Malgré une première échappée pleine de découvertes jusqu’à Lamayuru, à l’ouest de Leh, notre curiosité reste affamée. Elle recroquerait volontiers dans quelques monastères bouddhistes nappés de paysages exquis, comme le Ladakh sait si bien en concocter. Nous repartons pour une nouvelle fournée de gompas, stupas et moulins à prières, cette fois vers le sud-est de la vallée de l’Indus. Ces monastères répondent aux noms de Chemrey, Hemis, Stakna et Thiksey.

Merci de ne pas inviter les moines-à-s’taire.
Nous accompagnons notre excursion de deux nuits à Stakna, absolument pas nécessaires, par simple envie de prendre l’air et tout notre temps.

Au monastère de Chemrey, plus de fresques que de touristes
Notre première halte monastique est la plus lointaine de cette série, mais pas au fin fond du Ladakh non plus. Comptez une petite heure de route pour atteindre le monastère de Chemrey depuis Leh. Sans oublier de crier STOOOOOOOOP au taxi quatre cents mètres avant, afin d’immortaliser sa silhouette parfaite.

Le Mont-Saint-Mi-Chemrey
Une fois l’entrée réglée (50 roupies), quelques boiseries multicolores dans les recoins de la cour nous happent déjà. Mais ce n’est qu’un début, la suite est un carnaval.


Les photos étant autorisées, nous en profitons pour mitrailler dans tous les sens : des grands Bouddhas, des petits Bouddhas, des Bouddhas en peinture, des Bouddhas en statue, des Bouddhas aux pommes…
Et nous progressons, puisque nous commençons aussi à différencier les Bouddhas des pas Bouddhas. Ici par exemple, reconnaissables à leurs chignons bleus et oreilles bien pendues, ce sont d’abondants Bouddhas bout-à-bout :

Be-bop-a-Buddha
Les pièges sont nombreux, car la plupart des personnages sont représentés en tailleur avec une gestuelle copiée sur le grand maître.
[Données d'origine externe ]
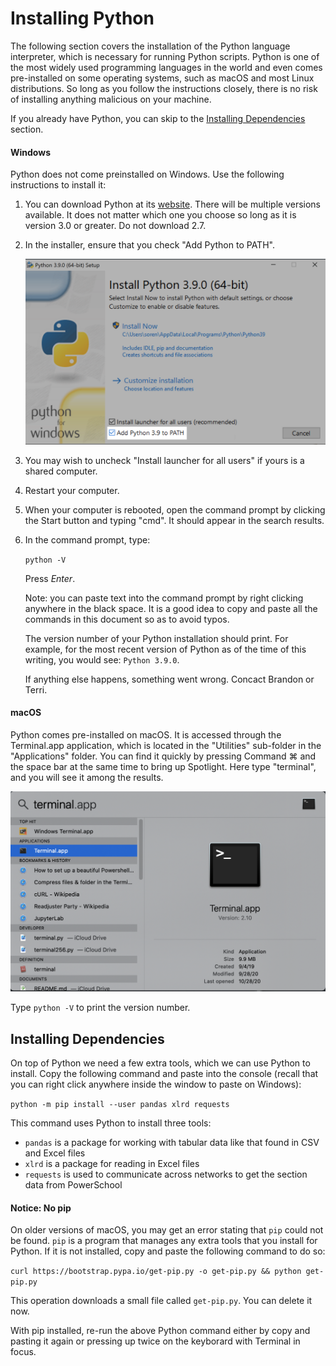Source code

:# Installing Python

The following section covers the installation of the Python language interpreter, which is necessary for running Python scripts. Python is one of the most widely used programming languages in the world and even comes pre-installed on some operating systems, such as macOS and most Linux distributions. So long as you follow the instructions closely, there is no risk of installing anything malicious on your machine.

If you already have Python, you can skip to the [Installing Dependencies](#installing-dependencies) section.

#### Windows

Python does not come preinstalled on Windows. Use the following instructions to install it:

1. You can download Python at its [website](https://www.python.org/downloads/). There will be multiple versions available. It does not matter which one you choose so long as it is version 3.0 or greater. Do not download 2.7.

2. In the installer, ensure that you check "Add Python to PATH".

   ![Python installer](images/python-installer.png)

3. You may wish to uncheck "Install launcher for all users" if yours is a shared computer.

4. Restart your computer.

5. When your computer is rebooted, open the command prompt by clicking the Start button and typing "cmd". It should appear in the search results.

6. In the command prompt, type:

   `python -V`

   Press _Enter_.

   Note: you can paste text into the command prompt by right clicking anywhere in the black space. It is a good idea to copy and paste all the commands in this document so as to avoid typos.

   The version number of your Python installation should print. For example, for the most recent version of Python as of the time of this writing, you would see: `Python 3.9.0`.

   If anything else happens, something went wrong. Concact Brandon or Terri.

#### macOS

Python comes pre-installed on macOS. It is accessed through the Terminal.app application, which is located in the "Utilities" sub-folder in the "Applications" folder. You can find it quickly by pressing Command ⌘ and the space bar at the same time to bring up Spotlight. Here type "terminal", and you will see it among the results.

![spotlight search](images/spotlight.png)

Type `python -V` to print the version number.

## Installing Dependencies

On top of Python we need a few extra tools, which we can use Python to install. Copy the following command and paste into the console (recall that you can right click anywhere inside the window to paste on Windows):

`python -m pip install --user pandas xlrd requests`

This command uses Python to install three tools:

- `pandas` is a package for working with tabular data like that found in CSV and Excel files
- `xlrd` is a package for reading in Excel files
- `requests` is used to communicate across networks to get the section data from PowerSchool

#### Notice: No pip

On older versions of macOS, you may get an error stating that `pip` could not be found. `pip` is a program that manages any extra tools that you install for Python. If it is not installed, copy and paste the following command to do so:

`curl https://bootstrap.pypa.io/get-pip.py -o get-pip.py && python get-pip.py`

This operation downloads a small file called `get-pip.py`. You can delete it now.

With pip installed, re-run the above Python command either by copy and pasting it again or pressing up twice on the keyborard with Terminal in focus.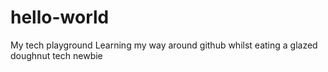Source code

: # hello-world
My tech playground
Learning my way around github whilst eating a glazed doughnut
tech newbie
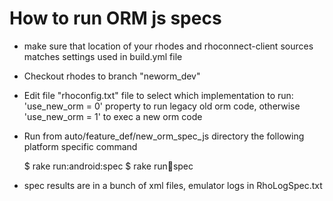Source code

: How to run ORM js specs
===========

* make sure that location of your rhodes and rhoconnect-client sources matches settings used in build.yml file

* Checkout rhodes to branch "neworm_dev"

* Edit file "rhoconfig.txt" file to select which implementation to run:
  'use_new_orm = 0' property to run legacy old orm code,
  otherwise 'use_new_orm = 1' to exec a new orm code

* Run from auto/feature_def/new_orm_spec_js directory the following platform specific command

  $ rake run:android:spec
  $ rake run:iphone:spec


* spec results are in a bunch of xml files, emulator logs in RhoLogSpec.txt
Avec un chapeau à la place du chignon, lui n’est pas Bouddha :

Avec une moustache, définitivement pas Bouddha :

Et même la plus grande statue du temple principal, avec sa couronne à trois pics, n’est pas Bouddha. C’est Padmasambhava, l’homme qui a répandu la religion dans l’Himalaya. Notez son charmant bâton à trois têtes : une fraîchement coupée, une bleue en décomposition et un crâne.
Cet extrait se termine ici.